Caminando, por instinto, como barca al fin, llegaré y me haré un café, si
todavía queda...
- III -
El día en el que papá perdió el trabajo yo estaba
en la escuela. La maestra nos había pedido que escribiéramos una historia
cualquiera, cosa difícil. Pero yo me acordé de mi abuela, sabia mujer, la cual decía
que para escribir algo bastaba solamente tener una pluma en la mano. Y escribí la
historia de unos remos, descubiertos en la playa donde siempre íbamos de vacaciones.

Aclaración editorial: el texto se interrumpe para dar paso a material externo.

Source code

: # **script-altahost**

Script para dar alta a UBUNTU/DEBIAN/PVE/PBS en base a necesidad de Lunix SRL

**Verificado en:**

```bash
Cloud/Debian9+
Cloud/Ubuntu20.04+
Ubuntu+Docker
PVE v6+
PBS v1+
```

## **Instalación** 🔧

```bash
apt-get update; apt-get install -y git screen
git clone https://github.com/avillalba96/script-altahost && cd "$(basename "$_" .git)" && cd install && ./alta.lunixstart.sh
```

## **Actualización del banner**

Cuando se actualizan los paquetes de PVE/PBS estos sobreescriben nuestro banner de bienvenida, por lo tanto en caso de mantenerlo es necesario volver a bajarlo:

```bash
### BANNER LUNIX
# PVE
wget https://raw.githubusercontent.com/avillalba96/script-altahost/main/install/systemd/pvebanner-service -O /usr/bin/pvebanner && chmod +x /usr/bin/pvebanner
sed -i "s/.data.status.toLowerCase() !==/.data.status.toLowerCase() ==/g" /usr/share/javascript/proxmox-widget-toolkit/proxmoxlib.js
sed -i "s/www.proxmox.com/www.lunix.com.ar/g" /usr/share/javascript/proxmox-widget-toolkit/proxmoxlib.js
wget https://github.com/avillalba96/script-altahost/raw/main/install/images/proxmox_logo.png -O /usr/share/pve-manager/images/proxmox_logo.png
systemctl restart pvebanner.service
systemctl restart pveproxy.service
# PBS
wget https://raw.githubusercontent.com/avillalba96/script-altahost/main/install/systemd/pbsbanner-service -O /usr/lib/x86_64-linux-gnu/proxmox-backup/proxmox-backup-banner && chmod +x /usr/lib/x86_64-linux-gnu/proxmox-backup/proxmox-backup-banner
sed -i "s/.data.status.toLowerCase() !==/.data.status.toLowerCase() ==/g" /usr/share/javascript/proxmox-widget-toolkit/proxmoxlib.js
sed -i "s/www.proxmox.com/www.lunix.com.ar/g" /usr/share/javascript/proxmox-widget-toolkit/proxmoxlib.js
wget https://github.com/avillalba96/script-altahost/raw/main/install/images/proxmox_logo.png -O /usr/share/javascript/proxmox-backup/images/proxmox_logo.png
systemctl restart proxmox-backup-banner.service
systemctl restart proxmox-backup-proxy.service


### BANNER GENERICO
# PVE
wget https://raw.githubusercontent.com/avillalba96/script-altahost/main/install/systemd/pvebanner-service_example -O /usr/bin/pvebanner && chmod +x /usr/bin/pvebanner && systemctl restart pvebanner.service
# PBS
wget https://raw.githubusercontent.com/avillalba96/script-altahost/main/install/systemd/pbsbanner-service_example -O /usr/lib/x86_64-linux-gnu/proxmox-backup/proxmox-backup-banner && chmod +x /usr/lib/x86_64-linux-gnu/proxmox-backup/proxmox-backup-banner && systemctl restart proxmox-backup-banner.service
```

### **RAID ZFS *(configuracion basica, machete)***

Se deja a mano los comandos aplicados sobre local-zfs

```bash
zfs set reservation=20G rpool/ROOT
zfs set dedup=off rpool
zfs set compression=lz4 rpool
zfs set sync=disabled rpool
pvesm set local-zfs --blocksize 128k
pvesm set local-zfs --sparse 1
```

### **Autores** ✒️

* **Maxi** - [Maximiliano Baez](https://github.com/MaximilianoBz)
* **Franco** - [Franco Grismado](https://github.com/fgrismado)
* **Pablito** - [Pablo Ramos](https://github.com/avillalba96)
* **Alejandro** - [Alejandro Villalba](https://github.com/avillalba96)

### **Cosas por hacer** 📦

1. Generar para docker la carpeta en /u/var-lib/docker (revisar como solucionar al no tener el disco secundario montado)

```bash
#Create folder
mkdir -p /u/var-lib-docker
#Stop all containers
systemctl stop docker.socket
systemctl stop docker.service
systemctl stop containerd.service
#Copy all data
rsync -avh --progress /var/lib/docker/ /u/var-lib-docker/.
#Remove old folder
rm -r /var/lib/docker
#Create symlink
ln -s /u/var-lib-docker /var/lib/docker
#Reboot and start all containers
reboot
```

Abandonados en la arena, como dos brazos abiertos, me esperaban. Yo no sabía
remar. Tenía no más de diez años y era flaquita como un güin. Sabía, sin
embargo, que con nuestros brazos amamos y hacemos señales; los policías del
tránsito, por ejemplo. Fue entonces que inventé que aquellos remos eran mis
brazos. Y que me servían para volar, porque remar era demasiado duro para mí. Y
en mi fantasía de diez años tomé los remos y abrí las alas. Y volé y llegué al
sol, como ese tal Ícaro de la mitología. La diferencia entre mi historia de
remos y aquella del hijo de Dédalo estaba en que yo, al final, tocaba el sol
con mis brazos sin quemarme. Linda composición; obtuve un premio y todo. Mi
padre regresó a su trabajo una semana después, de la misma forma en que la vieja
barca regresó a su orilla. Porque desde el islote, el barlovento la llevó de
nuevo a casa. Y yo, ¡qué decir!... Llegué a tocar el sol sin quemarme los
brazos. Al parecer, el hombre nació para remar, como decía mi abuela. Es un
ejercicio muy fatigoso, pero la condición del instinto lo impone. La vida
también lo impone. Eso lo aprendí cuando ese mismo día, al volver de la
escuela, encontré una paloma en mi ventana.